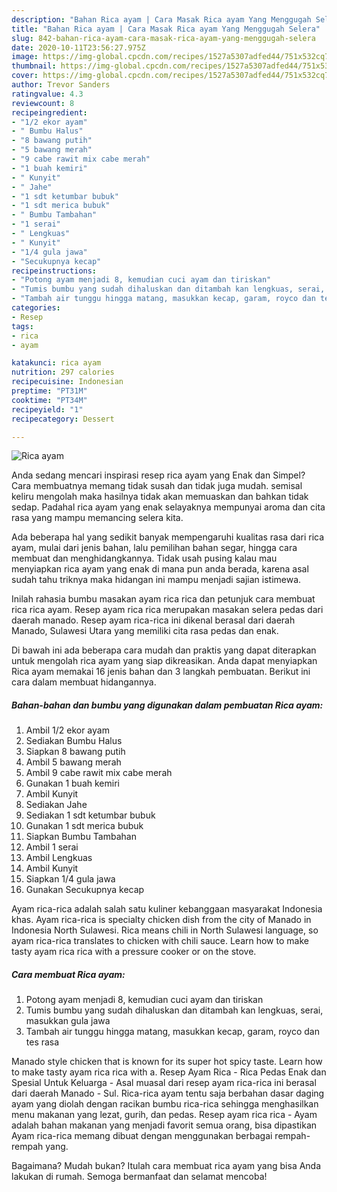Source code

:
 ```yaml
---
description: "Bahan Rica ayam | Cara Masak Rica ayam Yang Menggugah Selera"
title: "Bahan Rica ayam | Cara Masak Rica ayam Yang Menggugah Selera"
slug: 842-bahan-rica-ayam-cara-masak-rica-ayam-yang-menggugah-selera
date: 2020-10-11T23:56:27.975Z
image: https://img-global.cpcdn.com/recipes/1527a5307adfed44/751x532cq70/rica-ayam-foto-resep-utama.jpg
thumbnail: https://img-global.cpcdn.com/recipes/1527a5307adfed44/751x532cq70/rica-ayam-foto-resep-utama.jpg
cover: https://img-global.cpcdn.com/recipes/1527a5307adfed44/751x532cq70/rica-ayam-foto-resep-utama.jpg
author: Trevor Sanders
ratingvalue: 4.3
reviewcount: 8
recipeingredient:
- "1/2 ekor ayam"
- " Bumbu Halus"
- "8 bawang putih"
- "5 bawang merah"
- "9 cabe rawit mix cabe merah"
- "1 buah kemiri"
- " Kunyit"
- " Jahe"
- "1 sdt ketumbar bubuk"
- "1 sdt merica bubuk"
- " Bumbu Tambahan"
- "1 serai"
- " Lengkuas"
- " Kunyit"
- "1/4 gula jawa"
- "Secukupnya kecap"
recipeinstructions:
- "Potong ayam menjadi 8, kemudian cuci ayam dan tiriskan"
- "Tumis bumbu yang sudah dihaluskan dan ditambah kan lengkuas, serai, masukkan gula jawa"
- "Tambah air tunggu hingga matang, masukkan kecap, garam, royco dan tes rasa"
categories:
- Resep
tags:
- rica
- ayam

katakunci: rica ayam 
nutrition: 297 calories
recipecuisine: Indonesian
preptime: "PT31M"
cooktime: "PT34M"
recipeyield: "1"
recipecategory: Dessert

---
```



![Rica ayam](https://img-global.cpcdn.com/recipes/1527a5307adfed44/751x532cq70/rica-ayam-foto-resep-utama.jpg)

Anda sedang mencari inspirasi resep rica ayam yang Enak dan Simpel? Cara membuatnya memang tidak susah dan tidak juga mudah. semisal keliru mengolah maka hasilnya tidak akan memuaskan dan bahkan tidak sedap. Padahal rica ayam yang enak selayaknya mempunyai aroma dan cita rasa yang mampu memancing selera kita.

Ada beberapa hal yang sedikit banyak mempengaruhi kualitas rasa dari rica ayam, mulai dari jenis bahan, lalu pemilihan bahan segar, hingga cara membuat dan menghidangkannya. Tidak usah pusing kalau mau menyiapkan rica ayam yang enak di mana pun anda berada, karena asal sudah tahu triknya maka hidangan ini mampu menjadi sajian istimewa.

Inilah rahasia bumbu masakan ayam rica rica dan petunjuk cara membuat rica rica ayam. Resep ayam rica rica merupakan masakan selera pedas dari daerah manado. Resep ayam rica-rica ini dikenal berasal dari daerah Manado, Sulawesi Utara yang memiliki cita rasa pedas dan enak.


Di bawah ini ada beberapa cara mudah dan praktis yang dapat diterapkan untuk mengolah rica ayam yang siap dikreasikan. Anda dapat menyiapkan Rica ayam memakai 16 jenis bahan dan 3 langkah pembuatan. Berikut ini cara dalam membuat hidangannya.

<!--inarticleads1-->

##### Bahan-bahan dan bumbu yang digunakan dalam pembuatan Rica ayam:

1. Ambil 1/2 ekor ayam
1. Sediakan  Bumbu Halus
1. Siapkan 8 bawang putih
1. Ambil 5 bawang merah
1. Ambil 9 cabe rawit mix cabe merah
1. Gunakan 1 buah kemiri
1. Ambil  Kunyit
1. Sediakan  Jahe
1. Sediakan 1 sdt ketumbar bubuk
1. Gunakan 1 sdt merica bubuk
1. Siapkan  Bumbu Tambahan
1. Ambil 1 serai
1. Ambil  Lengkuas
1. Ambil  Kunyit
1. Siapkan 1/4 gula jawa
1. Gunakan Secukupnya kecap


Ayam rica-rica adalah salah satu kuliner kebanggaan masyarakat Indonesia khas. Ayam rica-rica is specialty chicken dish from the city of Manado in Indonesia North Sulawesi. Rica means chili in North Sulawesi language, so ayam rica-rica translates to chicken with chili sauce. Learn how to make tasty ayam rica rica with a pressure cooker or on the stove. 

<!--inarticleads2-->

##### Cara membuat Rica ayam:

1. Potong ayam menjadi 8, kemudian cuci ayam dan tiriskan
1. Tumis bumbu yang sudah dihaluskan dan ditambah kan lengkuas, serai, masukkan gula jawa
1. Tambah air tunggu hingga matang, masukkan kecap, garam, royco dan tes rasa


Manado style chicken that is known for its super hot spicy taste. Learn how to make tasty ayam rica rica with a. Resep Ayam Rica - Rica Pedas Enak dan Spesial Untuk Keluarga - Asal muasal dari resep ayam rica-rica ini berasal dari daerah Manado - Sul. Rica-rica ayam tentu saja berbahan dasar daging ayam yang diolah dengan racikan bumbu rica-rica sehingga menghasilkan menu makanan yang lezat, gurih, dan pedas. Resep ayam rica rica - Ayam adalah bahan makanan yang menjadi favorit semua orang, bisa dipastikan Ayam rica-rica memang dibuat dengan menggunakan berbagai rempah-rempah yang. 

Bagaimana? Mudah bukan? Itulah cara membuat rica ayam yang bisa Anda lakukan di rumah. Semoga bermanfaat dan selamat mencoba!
---
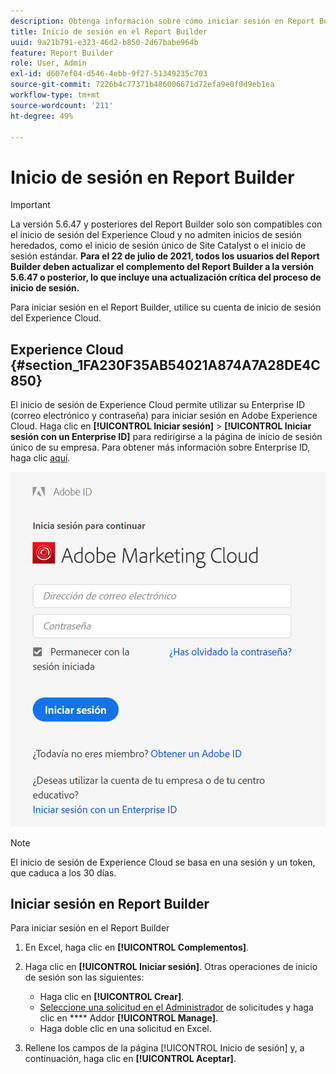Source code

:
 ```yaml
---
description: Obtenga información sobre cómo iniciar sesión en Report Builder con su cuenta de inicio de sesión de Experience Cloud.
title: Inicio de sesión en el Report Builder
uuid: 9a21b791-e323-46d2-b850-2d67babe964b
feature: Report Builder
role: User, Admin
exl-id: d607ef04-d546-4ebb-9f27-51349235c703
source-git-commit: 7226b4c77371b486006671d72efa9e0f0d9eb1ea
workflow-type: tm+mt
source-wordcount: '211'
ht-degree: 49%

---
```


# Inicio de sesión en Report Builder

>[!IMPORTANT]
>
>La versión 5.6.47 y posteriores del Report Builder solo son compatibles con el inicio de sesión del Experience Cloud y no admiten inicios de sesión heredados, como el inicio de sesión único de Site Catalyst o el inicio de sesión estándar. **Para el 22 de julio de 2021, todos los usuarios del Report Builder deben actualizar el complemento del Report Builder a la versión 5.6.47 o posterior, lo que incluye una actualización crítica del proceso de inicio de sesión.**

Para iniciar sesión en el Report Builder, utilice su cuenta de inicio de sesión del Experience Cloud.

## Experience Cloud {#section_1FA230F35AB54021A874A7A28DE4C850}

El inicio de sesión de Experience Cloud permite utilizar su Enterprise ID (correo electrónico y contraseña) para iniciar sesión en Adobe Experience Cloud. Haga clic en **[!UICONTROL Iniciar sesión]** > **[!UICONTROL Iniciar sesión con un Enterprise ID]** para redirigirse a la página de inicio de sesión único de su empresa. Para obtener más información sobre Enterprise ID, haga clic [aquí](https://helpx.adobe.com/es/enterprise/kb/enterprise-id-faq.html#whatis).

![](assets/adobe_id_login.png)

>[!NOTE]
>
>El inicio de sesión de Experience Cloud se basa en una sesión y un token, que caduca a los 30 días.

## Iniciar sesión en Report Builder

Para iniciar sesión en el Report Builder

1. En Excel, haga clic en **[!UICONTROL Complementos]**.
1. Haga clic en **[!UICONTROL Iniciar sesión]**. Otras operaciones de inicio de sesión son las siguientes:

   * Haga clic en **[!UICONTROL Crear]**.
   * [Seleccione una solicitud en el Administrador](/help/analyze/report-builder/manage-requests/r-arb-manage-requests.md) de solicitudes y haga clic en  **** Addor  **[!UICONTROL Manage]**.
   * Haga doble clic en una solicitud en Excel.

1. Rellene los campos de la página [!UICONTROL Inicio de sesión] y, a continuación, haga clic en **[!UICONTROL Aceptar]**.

## Exercise description
This task calls for each line of the material that contains "jenis".

## Finished exercise
Ada beberapa hal yang sedikit banyak mempengaruhi kualitas rasa dari rica ayam, mulai dari jenis bahan, lalu pemilihan bahan segar, hingga cara membuat dan menghidangkannya. Tidak usah pusing kalau mau menyiapkan rica ayam yang enak di mana pun anda berada, karena asal sudah tahu triknya maka hidangan ini mampu menjadi sajian istimewa.
Di bawah ini ada beberapa cara mudah dan praktis yang dapat diterapkan untuk mengolah rica ayam yang siap dikreasikan. Anda dapat menyiapkan Rica ayam memakai 16 jenis bahan dan 3 langkah pembuatan. Berikut ini cara dalam membuat hidangannya.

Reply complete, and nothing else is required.